Minyak mentah berjangka Brent terangkat 61 sen menjadi diperdagangkan di 85,41 dolar AS per barel pada pukul 06.49 GMT. Sementara itu, minyak mentah West Texas Intermediate (WTI) AS menguat 63 sen menjadi diperdagangkan di 81,88 dolar AS per barel.

Kontrak WTI September berakhir pada Selasa (22/8/2023) dan kontrak Oktober yang lebih aktif bertambah 56 sen menjadi diperdagangkan di 81,22 dolar AS per barel.

Kedua harga acuan bulan depan menghentikan kenaikan beruntun 7 minggu pada minggu lalu untuk membukukan kerugian mingguan sebesar 2,0 persen setelah dolar AS menguat karena kemungkinan suku bunga bisa tetap lebih tinggi lebih lama, dengan krisis properti China menambah kekhawatiran tentang pertumbuhan ekonomi dan permintaan minyak yang lesu.

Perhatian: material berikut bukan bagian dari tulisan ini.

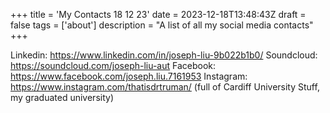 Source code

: +++
title = 'My Contacts 18 12 23'
date = 2023-12-18T13:48:43Z
draft = false
tags = ['about']
description = "A list of all my social media contacts"
+++

Linkedin: https://www.linkedin.com/in/joseph-liu-9b022b1b0/
Soundcloud: https://soundcloud.com/joseph-liu-aut
Facebook: https://www.facebook.com/joseph.liu.7161953
Instagram: https://www.instagram.com/thatisdrtruman/ (full of Cardiff University Stuff, my graduated university)
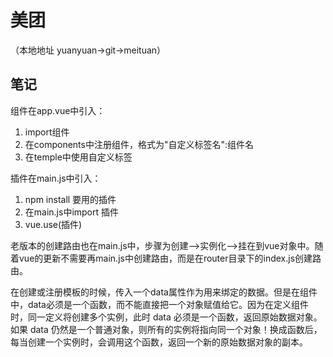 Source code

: # 美团
（本地地址 yuanyuan->git->meituan）

## 笔记
组件在app.vue中引入：
1. import组件
2. 在components中注册组件，格式为"自定义标签名":组件名
3. 在temple中使用自定义标签

插件在main.js中引入：
1. npm install 要用的插件
2. 在main.js中import 插件
3. vue.use(插件)

老版本的创建路由也在main.js中，步骤为创建-->实例化-->挂在到vue对象中。随着vue的更新不需要再main.js中创建路由，而是在router目录下的index.js创建路由。

在创建或注册模板的时候，传入一个data属性作为用来绑定的数据。但是在组件中，data必须是一个函数，而不能直接把一个对象赋值给它。因为在定义组件时，同一定义将创建多个实例，此时 data 必须是一个函数，返回原始数据对象。如果 data 仍然是一个普通对象，则所有的实例将指向同一个对象！换成函数后，每当创建一个实例时，会调用这个函数，返回一个新的原始数据对象的副本。
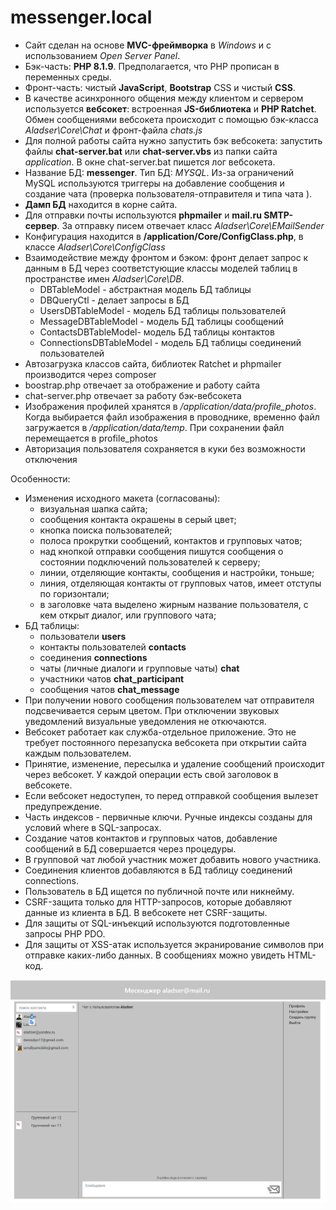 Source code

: # messenger.local

* Сайт сделан на основе **MVC-фреймворка** в *Windows* и с использованием *Open Server Panel*.
* Бэк-часть: **PHP 8.1.9**. Предполагается, что PHP прописан в переменных среды.
* Фронт-часть: чистый **JavaScript**, **Bootstrap** CSS и чистый **CSS**.
* В качестве асинхронного общения между клиентом и сервером используется **вебсокет**: встроенная **JS-библиотека** и **PHP Ratchet**.
Обмен сообщениями вебсокета происходит с помощью бэк-класса *Aladser\Core\Chat* и фронт-файла *chats.js*
* Для полной работы сайта нужно запустить бэк вебсокета: запустить файлы **chat-server.bat** или **chat-server.vbs** из папки сайта *application*.
В окне chat-server.bat пишется лог вебсокета.
* Название БД: **messenger**. Тип БД: *MYSQL*. Из-за ограничений MySQL используются триггеры на добавление сообщения и создание чата (проверка пользователя-отправителя и типа чата ). 
* **Дамп БД** находится в корне сайта.
* Для отправки почты используются **phpmailer** и **mail.ru SMTP-сервер**. За отправку писем отвечает класс *Aladser\Core\EMailSender*
* Конфигурация находится в **/application/Core/ConfigClass.php**, в классе *Aladser\Core\ConfigClass*
* Взаимодействие между фронтом и бэком: фронт делает запрос к данным в БД через соответстующие классы моделей таблиц в пространстве имен *Aladser\Core\DB*.
  + DBTableModel - абстрактная модель БД таблицы
  + DBQueryCtl - делает запросы в БД
  + UsersDBTableModel - модель БД таблицы пользователей
  + MessageDBTableModel - модель БД таблицы сообщений
  + ContactsDBTableModel- модель БД таблицы контактов
  + ConnectionsDBTableModel - модель БД таблицы соединений пользователей
* Автозагрузка классов сайта, библиотек Ratchet и phpmailer производится через composer
* boostrap.php отвечает за отображение и работу сайта
* chat-server.php отвечает за работу бэк-вебсокета
* Изображения профилей хранятся в */application/data/profile_photos*. Когда выбирается файл изображения в проводнике, временно файл загружается в */application/data/temp*. При сохранении
  файл перемещается в profile_photos
* Авторизация пользователя сохраняется в куки без возможности отключения

Особенности:
* Изменения исходного макета (согласованы):
  + визуальная шапка сайта;
  + сообщения контакта окрашены в серый цвет;
  + кнопка поиска пользователей;
  + полоса прокрутки сообщений, контактов и групповых чатов;
  + над кнопкой отправки сообщения пишутся сообщения о состоянии подключений пользователей к серверу;
  + линии, отделяющие контакты, сообщения и настройки, тоньше;
  + линия, отделяющая контакты от групповых чатов, имеет отступы по горизонтали;
  + в заголовке чата выделено жирным название пользователя, с кем открыт диалог, или группового чата;
* БД таблицы:
  + пользователи **users**
  + контакты пользователей **contacts**
  + соединения **connections**
  + чаты (личные диалоги и групповые чаты) **chat**
  + участники чатов **chat_participant**
  + сообщения чатов **chat_message**
* При получении нового сообщения пользователем чат отправителя подсвечивается серым цветом. При отключении звуковых уведомлений визуальные уведомления не откючаются.
* Вебсокет работает как служба-отдельное приложение. Это не требует постоянного перезапуска вебсокета при открытии сайта каждым пользователем.
* Принятие, изменение, пересылка и удаление сообщений происходит через вебсокет. У каждой операции есть свой заголовок в вебсокете.
* Если вебсокет недоступен, то перед отправкой сообщения вылезет предупреждение.
* Часть индексов - первичные ключи. Ручные индексы созданы для условий where в SQL-запросах.
* Создание чатов контактов и групповых чатов, добавление сообщений в БД совершается через процедуры.
* В групповой чат любой участник может добавить нового участника.
* Соединения клиентов добавляются в БД таблицу соединений connections.
* Пользователь в БД ищется по публичной почте или никнейму.
* CSRF-защита только для HTTP-запросов, которые добавляют данные из клиента в БД. В вебсокете нет CSRF-защиты.
* Для защиты от SQL-инъекций используются подготовленные запросы PHP PDO.
* Для защиты от XSS-атак используется экранирование символов при отправке каких-либо данных. В сообщениях можно увидеть HTML-код.


![Окно чатов](/application/images/demo1.png)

“Kami masih melihat neraca minyak yang ketat untuk sisa tahun ini, yang menunjukkan bahwa harga masih memiliki ruang untuk bergerak lebih tinggi,” kata Warren Patterson, kepala penelitian komoditas ING.

Selain itu, “dolar tampaknya mengambil sedikit jeda, yang akan memberikan beberapa dukungan,” katanya.

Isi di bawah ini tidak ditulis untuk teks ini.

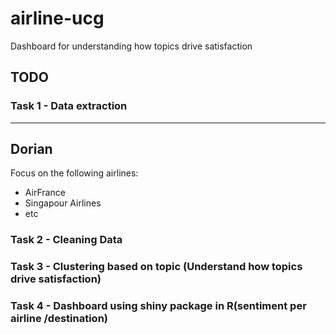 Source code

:# airline-ucg
Dashboard for understanding how topics drive satisfaction

## TODO

### Task 1 - Data extraction
---
Dorian
---
Focus on the following airlines:
- AirFrance
- Singapour Airlines
- etc

### Task 2 - Cleaning Data 

### Task 3 - Clustering based on topic (Understand how topics drive satisfaction)

### Task 4 - Dashboard using shiny package in R(sentiment per airline /destination)
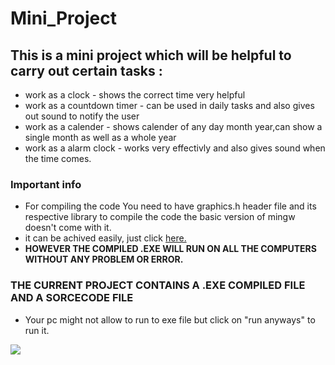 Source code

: # Mini_Project
## This is a mini project which will be helpful to carry out certain tasks : ##
* work as a clock - shows the correct time very helpful
* work as a countdown timer - can be used in daily tasks and also gives out sound to notify the user
* work as a calender - shows calender of any day month year,can show a single month as well as a whole year
* work as a alarm clock - works very effectivly and also gives sound when the time comes.
### Important info ###
* For compiling the code You need to have graphics.h header file and its respective library to compile the code the basic version of mingw doesn't come with it.
* it can be achived easily, just click [here.](https://www.geeksforgeeks.org/include-graphics-h-codeblocks/)
* **HOWEVER THE COMPILED .EXE WILL RUN ON ALL THE COMPUTERS WITHOUT ANY PROBLEM OR ERROR.**
### THE CURRENT PROJECT CONTAINS A .EXE COMPILED FILE AND A SORCECODE FILE ###
* Your pc might not allow to run to exe file but click on "run anyways" to run it.
<a href="https://github.com/remarkablemark">
  <img src="https://github.com/remarkablemark.png?size=50">
</a>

Harga minyak biasanya bergerak terbalik dalam kaitannya dengan dolar AS, dengan dolar yang lebih lemah membuat pembelian minyak lebih murah bagi pemegang mata uang lainnya dan memicu permintaan.

Di sisi penawaran, ekspor minyak mentah OPEC+ akan turun untuk bulan kedua pada Agustus, kata Stefano Grasso, manajer portofolio senior di 8VantEdge di Singapura, mengutip data awal dari perusahaan pelayaran Kpler.

Sementara itu, China, importir minyak mentah utama dunia menarik rekor persediaan yang terkumpul awal tahun ini ketika kilang-kilang mengurangi pembelian setelah pemotongan pasokan oleh Organisasi Negara-negara Pengekspor Minyak (OPEC) dan sekutu yang dipimpin oleh Rusia, yang dikenal sebagai OPEC+, mendorong harga global di atas 80 dolar AS per barel.

Pada Juli, pengiriman Arab Saudi ke China turun 31 persen dari Juni sementara Rusia, dengan minyak mentah diskonnya, tetap menjadi pemasok terbesar ke raksasa Asia itu, data bea cukai China menunjukkan.

Pabrik penyulingan China juga menggenjot ekspor produk olahan pada Juli, didorong oleh marjin ekspor yang kuat.

Di Amerika Serikat, jumlah rig minyak yang beroperasi, indikator awal produksi masa depan, turun lima menjadi 520 rig minggu lalu, terendah sejak Maret 2022, menurut laporan Baker Hughes pada Jumat (18/8/2023).

“Seluruh pasokan turun, permintaan naik,” kata Grasso.

“Kecuali jika ada resesi dan permintaan melambat atau turun, OPEC+ memegang kendali.”